Functions can be vectors too! Consider continuous functions on \([0, 1]\). We can:

  • Add functions: \((f + g)(x) = f(x) + g(x)\)
  • Scale functions: \((cf)(x) = c \cdot f(x)\)
  • Measure: Using an inner product

Inner Products

An inner product \(\langle \cdot, \cdot \rangle\) generalizes the dot product. For vectors \(u, v\):

\[ \langle u, v \rangle \to \text{a number measuring "alignment"} \]

Properties:

  • \(\langle u, u \rangle \geq 0\) (non-negative)
  • \(\langle u, u \rangle = 0\) implies \(u = 0\) (definite)
  • \(\langle u, v \rangle = \langle v, u \rangle\) (symmetric)
  • Linear in each argument

Definition of Hilbert Space

A Hilbert space is a vector space with an inner product that is complete (limits of sequences stay in the space).

Examples:

  • \(\mathbb{R}^n\) with the standard dot product
  • The space of square-integrable functions \(L^2\)
  • The space of functions induced by a kernel (RKHS)

2. Reproducing Kernel Hilbert Spaces

The Special Property

An RKHS is a Hilbert space of functions with a remarkable property: evaluation is continuous.

What does this mean? In a general function space, knowing that two functions are "close" (small \(\|f - g\|\)) doesn't guarantee their values are close at any particular point. In an RKHS, it does.

The Reproducing Property

An RKHS \(\mathcal{H}_k\) has a kernel \(k: \mathcal{X} \times \mathcal{X} \to \mathbb{R}\) such that:

  1. For each \(x\), the function \(k(x, \cdot)\) is in \(\mathcal{H}_k\)
  2. For any \(f \in \mathcal{H}_k\): \(\langle f, k(x, \cdot) \rangle = f(x)\)

The second property is called reproducing: inner product with \(k(x, \cdot)\) "reproduces" the value at \(x\).

Kernel as Similarity

From the reproducing property:

\[ \langle k(x_1, \cdot), k(x_2, \cdot) \rangle_{\mathcal{H}_k} = k(x_1, x_2) \]

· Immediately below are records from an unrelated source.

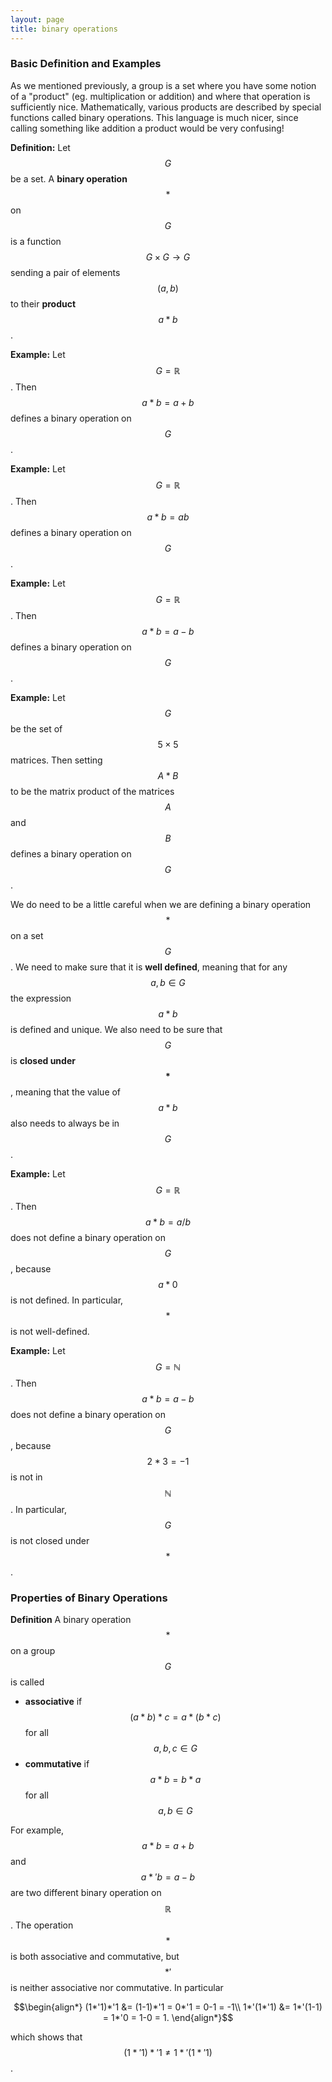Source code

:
 ```yaml
---
layout: page
title: binary operations
---
```


### Basic Definition and Examples
As we mentioned previously, a group is a set where you have some notion of a "product" (eg. multiplication or addition) and where that operation is sufficiently nice.  Mathematically, various products are described by special functions called binary operations.  This language is much nicer, since calling something like addition a product would be very confusing!

**Definition:** Let $$G$$ be a set.  A **binary operation** $$*$$ on $$G$$ is a function $$G\times G\rightarrow G$$ sending a pair of elements $$(a,b)$$ to their **product** $$a*b$$.

**Example:** Let $$G=\mathbb R$$.  Then $$a*b = a+b$$ defines a binary operation on $$G$$.

**Example:** Let $$G=\mathbb R$$.  Then $$a*b = ab$$ defines a binary operation on $$G$$.

**Example:** Let $$G=\mathbb R$$.  Then $$a*b = a-b$$ defines a binary operation on $$G$$.

**Example:** Let $$G$$ be the set of $$5\times 5$$ matrices.  Then setting $$A*B$$ to be the matrix product of the matrices $$A$$ and $$B$$ defines a binary operation on $$G$$.

We do need to be a little careful when we are defining a binary operation $$*$$ on a set $$G$$.  We need to make sure that it is **well defined**, meaning that for any $$a,b\in G$$ the expression $$a*b$$ is defined and unique.  We also need to be sure that $$G$$ is **closed under $$*$$**, meaning that the value of $$a*b$$ also needs to always be in $$G$$.

**Example:** Let $$G=\mathbb R$$.  Then $$a*b = a/b$$ does not define a binary operation on $$G$$, because $$a*0$$ is not defined.  In particular, $$*$$ is not well-defined.

**Example:** Let $$G=\mathbb N$$.  Then $$a*b = a-b$$ does not define a binary operation on $$G$$, because $$2*3=-1$$ is not in $$\mathbb N$$.  In particular, $$G$$ is not closed under $$*$$.

### Properties of Binary Operations
**Definition** A binary operation $$*$$ on a group $$G$$ is called
- **associative** if $$(a*b)*c = a*(b*c)$$ for all $$a,b,c\in G$$
- **commutative** if $$a*b = b*a$$ for all $$a,b\in G$$

For example, $$a*b=a+b$$ and $$a*'b = a-b$$ are two different binary operation on $$\mathbb R$$.  The operation $$*$$ is both associative and commutative, but $$*'$$ is neither associative nor commutative.  In particular

$$\begin{align*}
(1*'1)*'1 &= (1-1)*'1 = 0*'1 = 0-1 = -1\\
1*'(1*'1) &= 1*'(1-1) = 1*'0 = 1-0 = 1.
\end{align*}$$

which shows that $$(1*'1)*'1 \neq 1*'(1*'1)$$.

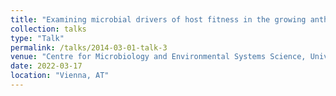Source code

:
 ```yaml
---
title: "Examining microbial drivers of host fitness in the growing anthropogenic landscape"
collection: talks
type: "Talk"
permalink: /talks/2014-03-01-talk-3
venue: "Centre for Microbiology and Environmental Systems Science, University of Vienna"
date: 2022-03-17
location: "Vienna, AT"
---
```

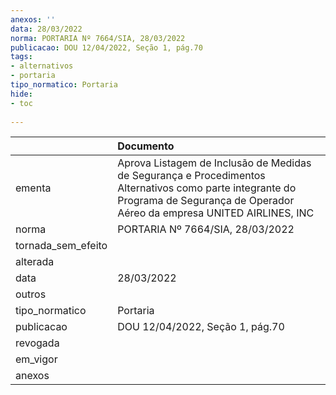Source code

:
 ```yaml
---
anexos: ''
data: 28/03/2022
norma: PORTARIA Nº 7664/SIA, 28/03/2022
publicacao: DOU 12/04/2022, Seção 1, pág.70
tags:
- alternativos
- portaria
tipo_normatico: Portaria
hide: 
- toc 
 
---
```


|                    | Documento                                                                                                                                                                         |
|:-------------------|:----------------------------------------------------------------------------------------------------------------------------------------------------------------------------------|
| ementa             | Aprova Listagem de Inclusão de Medidas de Segurança e Procedimentos Alternativos como parte integrante do Programa de Segurança de Operador Aéreo da empresa UNITED AIRLINES, INC |
| norma              | PORTARIA Nº 7664/SIA, 28/03/2022                                                                                                                                                  |
| tornada_sem_efeito |                                                                                                                                                                                   |
| alterada           |                                                                                                                                                                                   |
| data               | 28/03/2022                                                                                                                                                                        |
| outros             |                                                                                                                                                                                   |
| tipo_normatico     | Portaria                                                                                                                                                                          |
| publicacao         | DOU 12/04/2022, Seção 1, pág.70                                                                                                                                                   |
| revogada           |                                                                                                                                                                                   |
| em_vigor           |                                                                                                                                                                                   |
| anexos             |                                                                                                                                                                                   |
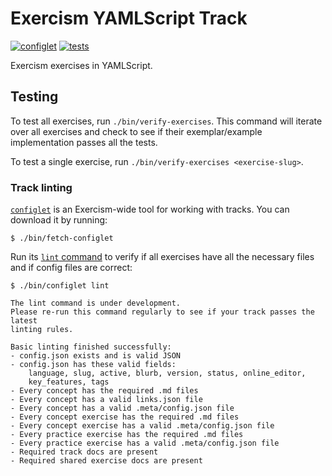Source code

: Exercism YAMLScript Track
=========================

[![configlet](
https://github.com/exercism/yamlscript/workflows/configlet/badge.svg)](
https://github.com/exercism/yamlscript/actions?query=workflow%3Aconfiglet)
[![tests](
https://github.com/exercism/yamlscript/workflows/test/badge.svg)](
https://github.com/exercism/yamlscript/actions?query=workflow%3Atest)

Exercism exercises in YAMLScript.


## Testing

To test all exercises, run `./bin/verify-exercises`.
This command will iterate over all exercises and check to see if their
exemplar/example implementation passes all the tests.

To test a single exercise, run `./bin/verify-exercises <exercise-slug>`.


### Track linting

[`configlet`](https://exercism.org/docs/building/configlet) is an Exercism-wide
tool for working with tracks. You can download it by running:

```shell
$ ./bin/fetch-configlet
```

Run its [`lint` command](https://exercism.org/docs/building/configlet/lint) to
verify if all exercises have all the necessary files and if config files are
correct:

```shell
$ ./bin/configlet lint

The lint command is under development.
Please re-run this command regularly to see if your track passes the latest
linting rules.

Basic linting finished successfully:
- config.json exists and is valid JSON
- config.json has these valid fields:
    language, slug, active, blurb, version, status, online_editor,
    key_features, tags
- Every concept has the required .md files
- Every concept has a valid links.json file
- Every concept has a valid .meta/config.json file
- Every concept exercise has the required .md files
- Every concept exercise has a valid .meta/config.json file
- Every practice exercise has the required .md files
- Every practice exercise has a valid .meta/config.json file
- Required track docs are present
- Required shared exercise docs are present
```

The kernel IS the inner product between feature representations.

This is profound: the kernel function directly measures how similar two points are in the feature space induced by the RKHS.


3. Why RKHS Matters for GRL

Functions as Vectors

In GRL, the value function \(Q^+\) is not just "some function." It is a vector in an RKHS:

$$

Q^+(\cdot) = \sum_i w_i \, k(z_i, \cdot) \in \mathcal{H}_k $$

This function is a linear combination of "basis functions" \(k(z_i, \cdot)\), exactly like a finite-dimensional vector is a linear combination of basis vectors.

Smoothness

RKHS functions inherit smoothness from the kernel. For example, with an RBF kernel:

$$

k(z, z') = \exp\left(-\frac{|z - z'|2}{2\ell2}\right) $$

The induced functions are infinitely differentiable. Small changes in input produce small changes in output.

Generalization

When we add a new particle \((z_N, w_N)\), the updated function:

$$

Q^+{\text{new}}(z) = Q^+(z) + w_N k(z, z_N) $$}

The influence spreads smoothly according to the kernel. Points similar to \(z_N\) (high \(k(z, z_N)\)) are affected more; distant points are affected less.

Well-Defined Gradients

In an RKHS, we can differentiate the value function:

$$

\nabla_z Q^+(z) = \sum_i w_i \nabla_z k(z, z_i) $$

This gradient exists and is smooth—essential for policy improvement.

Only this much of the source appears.